▶ [Task brief]: Return every line of the listing that includes the string "geen".

▶ [Source data]:
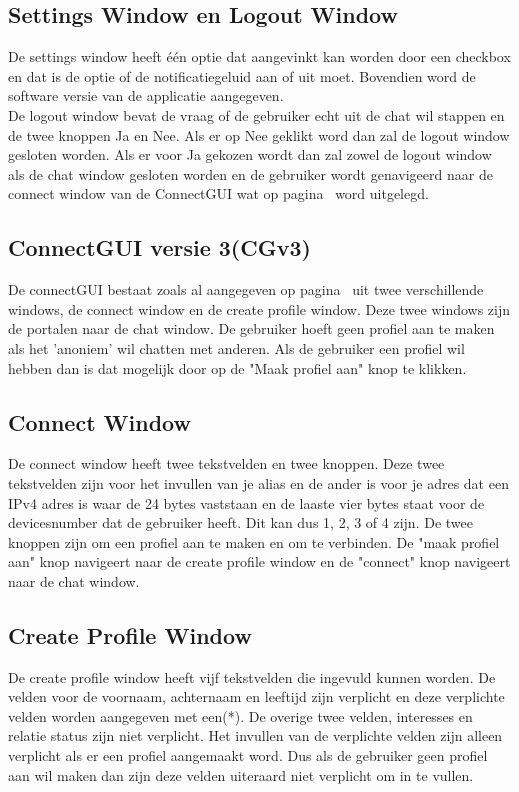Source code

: \documentclass[12pt]{article}
\begin{document}
\subsection*{Settings Window en Logout Window}
\label{LWSW}
De settings window heeft \'e\'en optie dat aangevinkt kan worden door een checkbox en dat is de optie of de notificatiegeluid aan of uit moet. Bovendien word de software versie van de applicatie aangegeven.
\\

\noindent De logout window bevat de vraag of de gebruiker echt uit de chat wil stappen en de twee knoppen Ja en Nee. Als er op Nee geklikt word dan zal de logout window gesloten worden. Als er voor Ja gekozen wordt dan zal zowel de logout window als de chat window gesloten worden en de gebruiker wordt genavigeerd naar de connect window van de ConnectGUI wat op pagina~\pageref{connectie}  word uitgelegd.

\subsection{ConnectGUI versie 3(CGv3)}
\label{ConnectGUI}
De connectGUI bestaat zoals al aangegeven op pagina~\pageref{aangegeven} uit twee verschillende windows, de connect window en de create profile window. Deze twee windows zijn de portalen naar de chat window. De gebruiker hoeft geen profiel aan te maken als het 'anoniem' wil chatten met anderen. Als de gebruiker een profiel wil hebben dan is dat mogelijk door op de "Maak profiel aan" knop te klikken.

\subsection*{Connect Window}
\label{connectie}
De connect window heeft twee tekstvelden en twee knoppen. Deze twee tekstvelden zijn voor het invullen van je alias en de ander is voor je adres dat een IPv4 adres is waar de 24 bytes vaststaan en de laaste vier bytes staat voor de devicesnumber dat de gebruiker heeft. Dit kan dus 1, 2, 3 of 4 zijn. De twee knoppen zijn om een profiel aan te maken en om te verbinden. De "maak profiel aan" knop navigeert naar de create profile window en de "connect" knop navigeert naar de chat window.

\subsection*{Create Profile Window}
\label{CPW}
De create profile window heeft vijf tekstvelden die ingevuld kunnen worden. De velden voor de voornaam, achternaam en leeftijd zijn verplicht en deze verplichte velden worden aangegeven met een(*). De overige twee velden, interesses en relatie status zijn niet verplicht. Het invullen van de verplichte velden zijn alleen verplicht als er een profiel aangemaakt word. Dus als de gebruiker geen profiel aan wil maken dan zijn deze velden uiteraard niet verplicht om in te vullen. 
\newpage
\end{document}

▶ [Your response]:
De connectGUI bestaat zoals al aangegeven op pagina~\pageref{aangegeven} uit twee verschillende windows, de connect window en de create profile window. Deze twee windows zijn de portalen naar de chat window. De gebruiker hoeft geen profiel aan te maken als het 'anoniem' wil chatten met anderen. Als de gebruiker een profiel wil hebben dan is dat mogelijk door op de "Maak profiel aan" knop te klikken.
De create profile window heeft vijf tekstvelden die ingevuld kunnen worden. De velden voor de voornaam, achternaam en leeftijd zijn verplicht en deze verplichte velden worden aangegeven met een(*). De overige twee velden, interesses en relatie status zijn niet verplicht. Het invullen van de verplichte velden zijn alleen verplicht als er een profiel aangemaakt word. Dus als de gebruiker geen profiel aan wil maken dan zijn deze velden uiteraard niet verplicht om in te vullen. 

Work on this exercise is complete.